Samsung Electronics has launched an 8TB solid state drive (SSD) based on NF1 form factor for data centres. The South Korean electronics giant says that it is the industry's highest capacity NVMe solid state drive (SSD) based on the next-generation Small Form Factor (NGSFF). Samsung claims that the new 8TB NVMe NF1 SSD has been optimised for "data-intensive analytics" and "virtualisation applications" in next-generation data centres and enterprise server systems. The world's biggest maker of memory chips' has seen business going well, helping the company post record profits. It had recently started mass producing the industry's first 16Gb, 64GB DDR4 RDIMM (registered dual in-line memory module).
Coming to the new SSD by Samsung, it is built with 16 of the company's 512GB NAND packages, each stacked in 16 layers of 256Gb 3-bit V-NAND chips. This method, Samsung says, helps in achieving an 8TB density in an ultra-small footprint of 11x3.05cm. It has double the capacity offered by the M.2 NVMe SSD that is used in hyper-scale server designs and slim laptops. Samsung says that the new NF1 SSD will replace conventional 2.5-inch NVMe SSDs by enabling up to three times the system density in existing server infrastructure that will allow 576TB of storage space in the latest 2U rack servers.

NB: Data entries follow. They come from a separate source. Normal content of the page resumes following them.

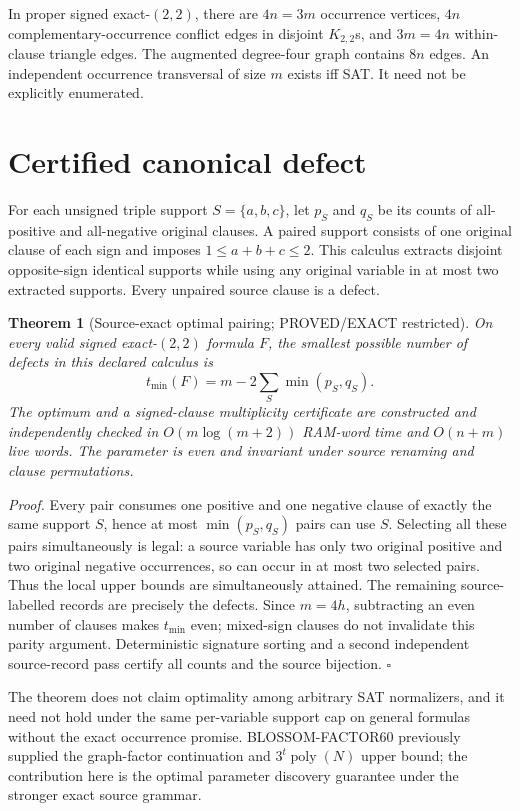 \documentclass[11pt]{article}
\newtheorem{theorem}{Theorem}
\begin{document}
In proper signed exact-$(2,2)$, there are $4n=3m$ occurrence vertices, $4n$ complementary-occurrence conflict edges in disjoint $K_{2,2}$s, and $3m=4n$ within-clause triangle edges. The augmented degree-four graph contains $8n$ edges. An independent occurrence transversal of size $m$ exists iff SAT. It need not be explicitly enumerated.

\section{Certified canonical defect}
For each unsigned triple support $S=\{a,b,c\}$, let $p_S$ and $q_S$ be its counts of all-positive and all-negative original clauses. A paired support consists of one original clause of each sign and imposes $1\le a+b+c\le2$. This calculus extracts disjoint opposite-sign identical supports while using any original variable in at most two extracted supports. Every unpaired source clause is a defect.

\begin{theorem}[Source-exact optimal pairing; PROVED/EXACT restricted]
On every valid signed exact-$(2,2)$ formula $F$, the smallest possible number of defects in this declared calculus is
\[
t_{\min}(F)=m-2\sum_S\min(p_S,q_S).
\]
The optimum and a signed-clause multiplicity certificate are constructed and independently checked in $O(m\log(m+2))$ RAM-word time and $O(n+m)$ live words. The parameter is even and invariant under source renaming and clause permutations.
\end{theorem}
\noindent\emph{Proof.} Every pair consumes one positive and one negative clause of exactly the same support $S$, hence at most $\min(p_S,q_S)$ pairs can use $S$. Selecting all these pairs simultaneously is legal: a source variable has only two original positive and two original negative occurrences, so can occur in at most two selected pairs. Thus the local upper bounds are simultaneously attained. The remaining source-labelled records are precisely the defects. Since $m=4h$, subtracting an even number of clauses makes $t_{\min}$ even; mixed-sign clauses do not invalidate this parity argument. Deterministic signature sorting and a second independent source-record pass certify all counts and the source bijection. \hfill$\square$

The theorem does not claim optimality among arbitrary SAT normalizers, and it need not hold under the same per-variable support cap on general formulas without the exact occurrence promise. BLOSSOM-FACTOR60 previously supplied the graph-factor continuation and $3^t\operatorname{poly}(N)$ upper bound; the contribution here is the optimal parameter discovery guarantee under the stronger exact source grammar.
\end{document}
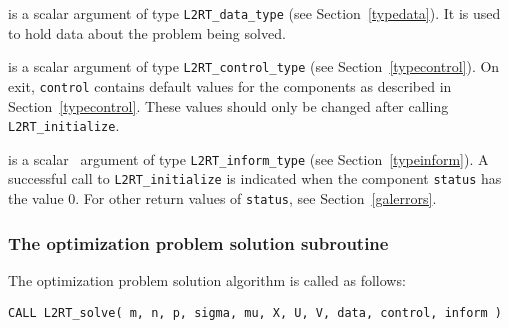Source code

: \documentclass{galahad}
\newcommand{\packagename}{L2\-RT}
\begin{document}
\begin{description}

 is a scalar \intentinout argument of type
{\tt \packagename\_data\_type}
(see Section~\ref{typedata}). It is used to hold data about the problem being
solved.

 is a scalar \intentout argument of type
{\tt \packagename\_control\_type}
(see Section~\ref{typecontrol}).
On exit, {\tt control} contains default values for the components as
described in Section~\ref{typecontrol}.
These values should only be changed after calling
{\tt \packagename\_initialize}.

 is a scalar \intentout\ argument of type
{\tt \packagename\_inform\_type}
(see Section~\ref{typeinform}). A successful call to
{\tt \packagename\_initialize}
is indicated when the  component {\tt status} has the value 0.
For other return values of {\tt status}, see Section~\ref{galerrors}.

\end{description}


\subsubsection{The optimization problem solution subroutine}
The optimization problem solution algorithm is called as follows:

\hskip0.5in
{\tt CALL \packagename\_solve( m, n, p, sigma, mu, X, U, V, data, control, inform )}
\end{document}
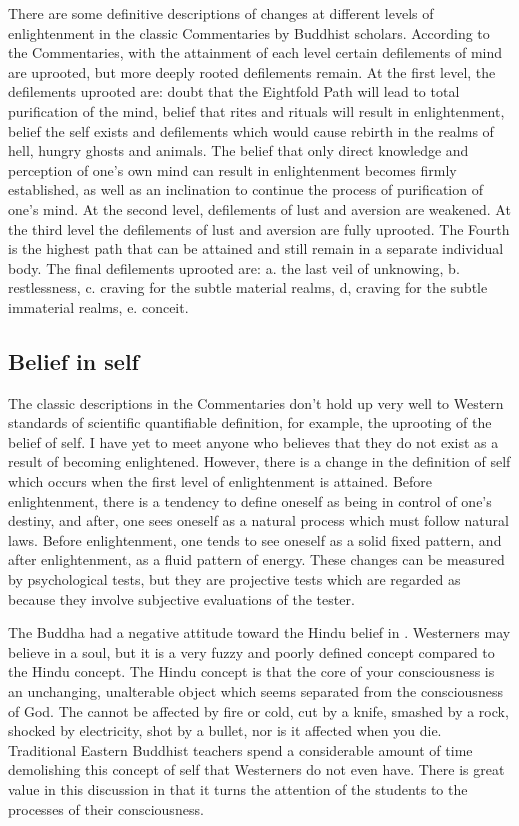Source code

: \documentclass[a5paper,10pt,english]{book}
\begin{document}
\sphinxAtStartPar
There are some definitive descriptions of changes at different levels of
enlightenment in the classic Commentaries by Buddhist scholars.
According to the Commentaries, with the attainment of each level certain
defilements of mind are uprooted, but more deeply rooted defilements
remain. At the first level, the defilements uprooted are: doubt that the
Eightfold Path will lead to total purification of the mind, belief that
rites and rituals will result in enlightenment, belief the self exists
and defilements which would cause rebirth in the realms of hell, hungry
ghosts and animals. The belief that only direct knowledge and perception
of one’s own mind can result in enlightenment becomes firmly
established, as well as an inclination to continue the process of
purification of one’s mind. At the second level, defilements of lust and
aversion are weakened. At the third level the defilements of lust and
aversion are fully uprooted. The Fourth is the highest path that can be
attained and still remain in a separate individual body. The final
defilements uprooted are: a. the last veil of unknowing, b.
restlessness, c. craving for the subtle material realms, d, craving for
the subtle immaterial realms, e. conceit.


\subsection{Belief in self}
\label{\detokenize{saints:belief-in-self}}
\sphinxAtStartPar
The classic descriptions in the Commentaries don’t hold up very well to
Western standards of scientific quantifiable definition, for example,
the uprooting of the belief of self. I have yet to meet anyone who
believes that they do not exist as a result of becoming enlightened.
However, there is a change in the definition of self which occurs when
the first level of enlightenment is attained. Before enlightenment,
there is a tendency to define oneself as being in control of one’s
destiny, and after, one sees oneself as a natural process which must
follow natural laws. Before enlightenment, one tends to see oneself as a
solid fixed pattern, and after enlightenment, as a fluid pattern of
energy. These changes can be measured by psychological tests, but they
are projective tests which are regarded as  because they
involve subjective evaluations of the tester.

\sphinxAtStartPar
The Buddha had a negative attitude toward the Hindu belief in .
Westerners may believe in a soul, but it is a very fuzzy and poorly
defined concept compared to the Hindu concept. The Hindu concept is that
the core of your consciousness is an unchanging, unalterable object
which seems separated from the consciousness of God. The  cannot
be affected by fire or cold, cut by a knife, smashed by a rock, shocked
by electricity, shot by a bullet, nor is it affected when you die.
Traditional Eastern Buddhist teachers spend a considerable amount of
time demolishing this concept of self that Westerners do not even have.
There is great value in this discussion in that it turns the attention
of the students to the processes of their consciousness.
\end{document}
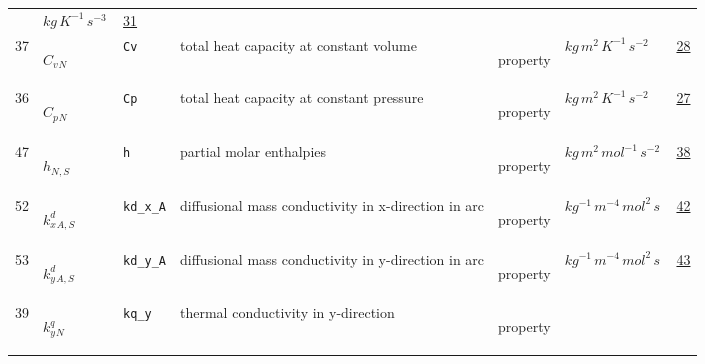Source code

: \begin{longtable}{|p{1cm}|p{2.5cm}|p{4.5cm}|p{8cm}|p{3.0cm}|p{3cm}|p{1cm}|}
             & $ kg \,K^{-1} \,s^{-3} \, $
             &                 \hyperlink{"e:31"}{ 31 }
                 \\
            37
             & \hypertarget{"v:37"}{ $ {{C_v}}{_{N}} $}
             & \verb|Cv|
             & total heat capacity at constant volume
             & \begin{lay}property \end{lay}
             & $ kg \,m^{2} \,K^{-1} \,s^{-2} \, $
             &                 \hyperlink{"e:28"}{ 28 }
                 \\
            36
             & \hypertarget{"v:36"}{ $ {{C_p}}{_{N}} $}
             & \verb|Cp|
             & total heat capacity at constant pressure
             & \begin{lay}property \end{lay}
             & $ kg \,m^{2} \,K^{-1} \,s^{-2} \, $
             &                 \hyperlink{"e:27"}{ 27 }
                 \\
            47
             & \hypertarget{"v:47"}{ $ {h}{_{N, S}} $}
             & \verb|h|
             & partial molar enthalpies
             & \begin{lay}property \end{lay}
             & $ kg \,m^{2} \,mol^{-1} \,s^{-2} \, $
             &                 \hyperlink{"e:38"}{ 38 }
                 \\
            52
             & \hypertarget{"v:52"}{ $ {{k^d_x}}{_{A, S}} $}
             & \verb|kd_x_A|
             & diffusional mass conductivity in x-direction in arc
             & \begin{lay}property \end{lay}
             & $ kg^{-1} \,m^{-4} \,mol^{2} \,s \, $
             &                 \hyperlink{"e:42"}{ 42 }
                 \\
            53
             & \hypertarget{"v:53"}{ $ {{k^d_y}}{_{A, S}} $}
             & \verb|kd_y_A|
             & diffusional mass conductivity in y-direction in arc
             & \begin{lay}property \end{lay}
             & $ kg^{-1} \,m^{-4} \,mol^{2} \,s \, $
             &                 \hyperlink{"e:43"}{ 43 }
                 \\
            39
             & \hypertarget{"v:39"}{ $ {{k^q_y}}{_{N}} $}
             & \verb|kq_y|
             & thermal conductivity in y-direction
             & \begin{lay}property \end{lay}

\end{longtable}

The NF1 SSD comes with a new, high-performance controller that supports the NVMe 1.3 protocol and PCIe 4.0 interface. It delivers sequential read speeds of 3,100MBps and write speeds of 2,000MBps. The company claims that it is able to reach over five times and three times the speed compared to that of a typical SATA SSD, respectively. Additionally, random speeds come in at 500,000 IOPS for read operations and 50,000 IOPS for writes, claims Samsung.
Samsung says an enterprise server system can perform over one million IOPS in a 2U rack space by leveraging the new NF1 storage solution. The company believes that this will significantly enhance the return on investment for next-generation large-scale data centres.
Notably, the SSD also includes 12GB of LPDDR4 DRAM to enable faster and more energy-efficient data processing. For long-term data reliability, the NF1 NVMe SSD has been designed with an endurance level of 1.3 drive write per day (DWPD). It guarantees writing an entire 8TB of data 1.3 times a day over its three-year warranty period, Samsung claims.
Meanwhile, Samsung is also planning to accompany its 256Gb 3-bit V-NAND-based SSD with a 512Gb version in the second half of 2018, to accommodate faster processing for big data applications.
"By introducing the first NF1 NVMe SSD, Samsung is taking the investment efficiency in data centres to new heights," said Sewon Chun, Senior Vice President of Memory Marketing at Samsung Electronics. "We will continue to lead the trend toward enabling ultra-high density data centres and enterprise systems by delivering storage solutions with unparalleled performance and density levels."